Dalam hal ini, penulis justru memiliki sejumlah pertanyaan yang ditujukan kepada pak Kyai Samsul Hadi, Ketua PCNU Probolinggo. Satu, sebagai orang yang bergelar ‘kyai’, lebih-lebih menjabat sebagai seorang pimpinan atau ketua sebuah lembaga Islam, tentunya pak Samsul Hadi memahami Islam bahkan lebih dari penulis, seharusnya. Anehnya, sebagai seorang yang paham Islam ia justru menolak sesuatu yang diwajibkan oleh Allah SWT, rabbnya, dan Nabi Muhammad SAW, Nabi nya. Jika memang sudah tahu bahwa Indonesia bukan negara Islam, kenapa pak ‘kyai’ justru ikut mendukung eksistensi sebuah negara kafir itu dan menghardik serta mengusir seorang ulama yang lebih berilmu dan lebih tua darinya keluar dari Indonesia karena alasan sang ulama itu mendakwahkan formalisasi penegakan Syariat Islam atau Negara Islam (penulis menggunakan istilah negara kafir sebagai antonim dari negara Islam karena semua muslim pasti mengetahui bahwa lawan kata muslim adalah kafir_pen). Hal yang lucu menurut penulis, jika memang yang bersangkutan menyandang ‘gelar kyai’.

Kyai Achmad Munib

Lebih dari itu, kenapa pak kyai Samsul yang sudah tahu bahwa negara Indonesia bukan negara Islam tetapi justru membiarkannya saja sedangkan di dalam pelajaran-pelajaran Fiqih dan Syariat yang pernah ia pelajari, bahwa tegaknya sebuah daulah Islam atau syariat Islam adalah sarana yang paling efektif untuk menegakkan perintah-perintah Allah SWT khususnya bab Hudud yang diwajibkan oleh-Nya. Penulis hanya menggumam dalam hati,”Akalmu ditaruh dimana pak kyai?”

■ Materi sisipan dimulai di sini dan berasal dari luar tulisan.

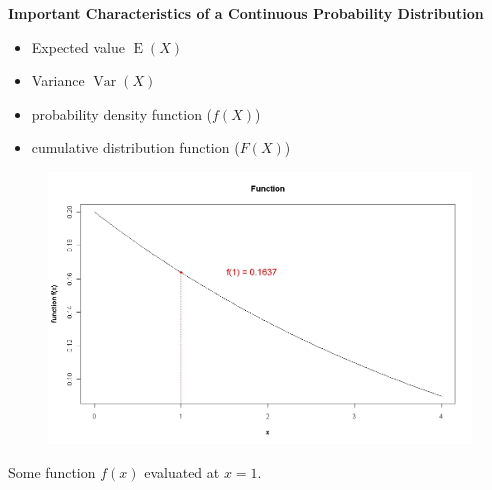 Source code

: \begin{framed}

\noindent \textbf{Important Characteristics of a Continuous Probability Distribution }
\begin{itemize}
\item Expected value $\operatorname{E}(X)$
\item Variance $\operatorname{Var}(X)$
\item probability density function ($f(X)$)
\item cumulative distribution function ($F(X)$)
\end{itemize}
\end{framed}



\begin{figure}[h!]
\centering
\includegraphics[width=0.7\linewidth]{images/6AFunction}
\caption{}
\label{fig:6AFunction}
\end{figure}


Some function $f(x)$ evaluated at $x=1$.


%
%
%







%
%
%



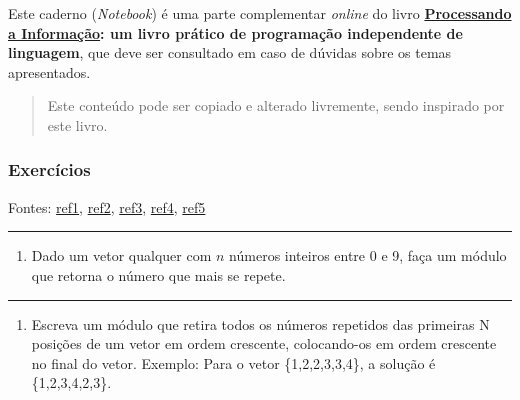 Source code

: \documentclass[12pt,a4paper]{article}
\renewcommand{\linethickness}{0.05em}
\providecommand{\tightlist}{%
      \setlength{\itemsep}{0pt}\setlength{\parskip}{0pt}}
\begin{document}
Este caderno (\emph{Notebook}) é uma parte complementar \emph{online} do
livro
\textbf{\href{https://editora.ufabc.edu.br/matematica-e-ciencias-da-computacao/58-processando-a-informacao}{Processando
a Informação}: um livro prático de programação independente de
linguagem}, que deve ser consultado em caso de dúvidas sobre os temas
apresentados.

\begin{quote}
Este conteúdo pode ser copiado e alterado livremente, sendo inspirado
por este livro.
\end{quote}

    \hypertarget{exercuxedcios}{%
\subsubsection{Exercícios}\label{exercuxedcios}}

Fontes:
\href{http://www.deinf.ufma.br/~csalles/prog/prog_lista2.pdf}{ref1},
\href{http://www.sistemas24horas.com.br/aulas/files_dic1/lista-exercicios-vetores-1.pdf}{ref2},
\href{https://fit.faccat.br/~fpereira/apostilas/exerc_resp_alg_mar2007.pdf}{ref3},
\href{https://docplayer.com.br/54457072-Laboratorio-de-programacao-a-exercicios-sobre-vetores-e-matrizes.html}{ref4},
\href{https://docplayer.com.br/21195395-Exercicios-vetores-e-matrizes.html}{ref5}

    \begin{center}\rule{0.5\linewidth}{\linethickness}\end{center}

\begin{enumerate}
\def\labelenumi{\arabic{enumi}.}
\tightlist
\item
  Dado um vetor qualquer com \(n\) números inteiros entre 0 e 9, faça um
  módulo que retorna o número que mais se repete.
\end{enumerate}

    \begin{center}\rule{0.5\linewidth}{\linethickness}\end{center}

\begin{enumerate}
\def\labelenumi{\arabic{enumi}.}
\setcounter{enumi}{1}
\tightlist
\item
  Escreva um módulo que retira todos os números repetidos das primeiras
  N posições de um vetor em ordem crescente, colocando-os em ordem
  crescente no final do vetor. Exemplo: Para o vetor \{1,2,2,3,3,4\}, a
  solução é \{1,2,3,4,2,3\}.
\end{enumerate}
\end{document}
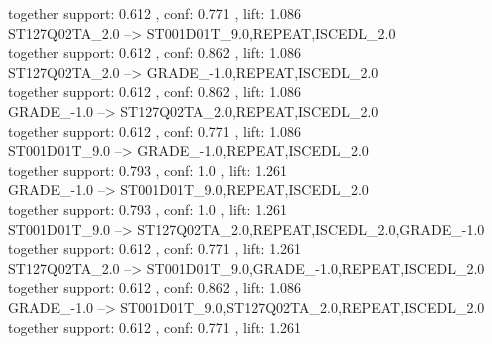 \documentclass[12pt, a4paper, oneside]{ctexart}
\begin{document}
 together support: 0.612 , conf: 0.771 , lift: 1.086\\
ST127Q02TA\_2.0 --> ST001D01T\_9.0,REPEAT,ISCEDL\_2.0 \\
 together support: 0.612 , conf: 0.862 , lift: 1.086\\
ST127Q02TA\_2.0 --> GRADE\_-1.0,REPEAT,ISCEDL\_2.0 \\
 together support: 0.612 , conf: 0.862 , lift: 1.086\\
GRADE\_-1.0 --> ST127Q02TA\_2.0,REPEAT,ISCEDL\_2.0 \\
 together support: 0.612 , conf: 0.771 , lift: 1.086\\
ST001D01T\_9.0 --> GRADE\_-1.0,REPEAT,ISCEDL\_2.0 \\
  together support: 0.793 , conf: 1.0 , lift: 1.261\\
GRADE\_-1.0 --> ST001D01T\_9.0,REPEAT,ISCEDL\_2.0 \\
  together support: 0.793 , conf: 1.0 , lift: 1.261\\
ST001D01T\_9.0 --> ST127Q02TA\_2.0,REPEAT,ISCEDL\_2.0,GRADE\_-1.0 \\
 together support: 0.612 , conf: 0.771 , lift: 1.261\\
ST127Q02TA\_2.0 --> ST001D01T\_9.0,GRADE\_-1.0,REPEAT,ISCEDL\_2.0 \\
 together support: 0.612 , conf: 0.862 , lift: 1.086\\
GRADE\_-1.0 --> ST001D01T\_9.0,ST127Q02TA\_2.0,REPEAT,ISCEDL\_2.0 \\
 together support: 0.612 , conf: 0.771 , lift: 1.261\\
\end{document}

Kedua, jika memang pak Kyai pro Pancasila dan Indonesia, kenapa pak kyai angkat bicara dengan lantang dengan nada mencela kepada ulama sepuh KH. Achmad Munib yang memiliki keyakinan kuat atas apa yang beliau pegang sementara pak kyai diam saja melihat adanya Kota Injil Manokwari yang sudah bukan lagi pada tataran konsep atau ajaran tetapi sudah dilaksanakan? Jika melihat ‘gelar kyai’ yang melekat pada pak Samsul Hadi ini benar-benar meresap di hati, maka orang awam pun akan mempertanyakan sikap ketidakkonsistenan kyai Samsul Hadi. Dalam kesimpulan sementara Penulis, kyai Samsul Hadi sangat terlihat sekali inkonsistensinya dalam mengamalkan Pancasila itu sendiri. Jika memang kyai Samsul Hadi seorang Pancasilais, tentunya kyai Samsul juga harus menolak Kota Injil Manokwari. Dan terlebih sebagai seorang muslim, kyai Samsul seharusnya lebih menolaknya. Apakah jika umat Islam hendak menegakkan syariat Islam harus selalu ditolak karena alasan ‘menghormati’ kaum minoritas? Lantas ketika umat minoritas hendak menegakkan ajaran agama yang secara bersamaan melarang praktek ajaran agama lainnya diperbolehkan? Ingat pak kyai, bahwa di Manokwari jilbab, adzan, dan hal-hal berbau keislaman dilarang melalui perda.

Ketiga, kyai Samsul Hadi terlihat lebih merasa berwenang dan berhak untuk melarang ajaran KH. Achmad Munib sedangkan pemerintah dan MUI setempat tidak mempermasalahkannya. Hal itu bisa tersirat dari kalimat yang diucapkan oleh kyai Samsul Hadi, “Kalau masalah ini tidak segera diatasi, ini jelas bisa merusak dan meresahkan masarakat,” ujarnya sambil meminta pejabat pemerintah agar menindak KH. Achmad Munib.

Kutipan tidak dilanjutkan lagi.